Description of the task: Give again, exactly as they appear, only the lines from the one containing "## 🔬 Model Details" through the last line of the material below.

Source data:
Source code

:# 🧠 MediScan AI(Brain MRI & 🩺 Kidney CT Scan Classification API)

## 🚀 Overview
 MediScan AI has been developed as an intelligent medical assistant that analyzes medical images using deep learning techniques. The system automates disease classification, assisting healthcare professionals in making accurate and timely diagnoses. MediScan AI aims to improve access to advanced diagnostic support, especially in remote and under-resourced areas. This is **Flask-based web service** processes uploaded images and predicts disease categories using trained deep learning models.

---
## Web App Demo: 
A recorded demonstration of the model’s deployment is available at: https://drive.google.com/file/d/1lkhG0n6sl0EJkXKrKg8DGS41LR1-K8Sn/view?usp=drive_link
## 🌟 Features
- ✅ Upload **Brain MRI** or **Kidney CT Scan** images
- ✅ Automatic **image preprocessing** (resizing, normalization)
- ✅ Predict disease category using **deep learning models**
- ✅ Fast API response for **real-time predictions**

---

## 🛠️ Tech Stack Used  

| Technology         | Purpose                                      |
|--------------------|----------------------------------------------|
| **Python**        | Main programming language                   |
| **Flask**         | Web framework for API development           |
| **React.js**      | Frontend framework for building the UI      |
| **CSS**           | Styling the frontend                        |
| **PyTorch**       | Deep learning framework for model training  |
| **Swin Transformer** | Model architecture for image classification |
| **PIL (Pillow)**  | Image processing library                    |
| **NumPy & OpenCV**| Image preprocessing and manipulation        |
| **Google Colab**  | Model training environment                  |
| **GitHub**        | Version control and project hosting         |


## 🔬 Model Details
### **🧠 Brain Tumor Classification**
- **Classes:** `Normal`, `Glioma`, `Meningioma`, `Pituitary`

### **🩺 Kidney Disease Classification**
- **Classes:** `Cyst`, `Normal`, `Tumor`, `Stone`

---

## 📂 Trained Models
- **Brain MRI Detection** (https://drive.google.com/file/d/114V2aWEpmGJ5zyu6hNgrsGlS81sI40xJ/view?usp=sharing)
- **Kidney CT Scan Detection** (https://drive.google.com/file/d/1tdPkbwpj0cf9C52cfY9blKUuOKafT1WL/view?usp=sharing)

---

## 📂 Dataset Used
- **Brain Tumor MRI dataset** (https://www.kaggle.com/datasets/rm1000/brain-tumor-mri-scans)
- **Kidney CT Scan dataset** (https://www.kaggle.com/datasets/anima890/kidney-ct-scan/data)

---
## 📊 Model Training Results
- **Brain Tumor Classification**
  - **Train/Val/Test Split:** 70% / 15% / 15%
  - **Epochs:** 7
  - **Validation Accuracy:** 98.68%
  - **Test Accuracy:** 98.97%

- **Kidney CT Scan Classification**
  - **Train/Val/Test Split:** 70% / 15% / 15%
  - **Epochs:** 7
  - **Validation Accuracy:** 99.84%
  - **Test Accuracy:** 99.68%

Reply to the task:
## 🔬 Model Details
### **🧠 Brain Tumor Classification**
- **Classes:** `Normal`, `Glioma`, `Meningioma`, `Pituitary`

### **🩺 Kidney Disease Classification**
- **Classes:** `Cyst`, `Normal`, `Tumor`, `Stone`

---

## 📂 Trained Models
- **Brain MRI Detection** (https://drive.google.com/file/d/114V2aWEpmGJ5zyu6hNgrsGlS81sI40xJ/view?usp=sharing)
- **Kidney CT Scan Detection** (https://drive.google.com/file/d/1tdPkbwpj0cf9C52cfY9blKUuOKafT1WL/view?usp=sharing)

---

## 📂 Dataset Used
- **Brain Tumor MRI dataset** (https://www.kaggle.com/datasets/rm1000/brain-tumor-mri-scans)
- **Kidney CT Scan dataset** (https://www.kaggle.com/datasets/anima890/kidney-ct-scan/data)

---
## 📊 Model Training Results
- **Brain Tumor Classification**
  - **Train/Val/Test Split:** 70% / 15% / 15%
  - **Epochs:** 7
  - **Validation Accuracy:** 98.68%
  - **Test Accuracy:** 98.97%

- **Kidney CT Scan Classification**
  - **Train/Val/Test Split:** 70% / 15% / 15%
  - **Epochs:** 7
  - **Validation Accuracy:** 99.84%
  - **Test Accuracy:** 99.68%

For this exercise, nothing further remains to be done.